_PROBLEM TO SOLVE_: Retype, character for character, the line containing "- LinkedListStack.cs" along with each line after it through the end of the data, and only those.

_RECORDED INFORMATION_:

_____

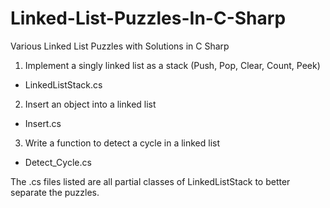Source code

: # Linked-List-Puzzles-In-C-Sharp
Various Linked List Puzzles with Solutions in C Sharp

1. Implement a singly linked list as a stack (Push, Pop, Clear, Count, Peek)
 - LinkedListStack.cs

2. Insert an object into a linked list
 - Insert.cs

3. Write a function to detect a cycle in a linked list
 - Detect_Cycle.cs

The .cs files listed are all partial classes of LinkedListStack to better separate the puzzles.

_____

_ANSWER BOX_:
 - LinkedListStack.cs

2. Insert an object into a linked list
 - Insert.cs

3. Write a function to detect a cycle in a linked list
 - Detect_Cycle.cs

The .cs files listed are all partial classes of LinkedListStack to better separate the puzzles.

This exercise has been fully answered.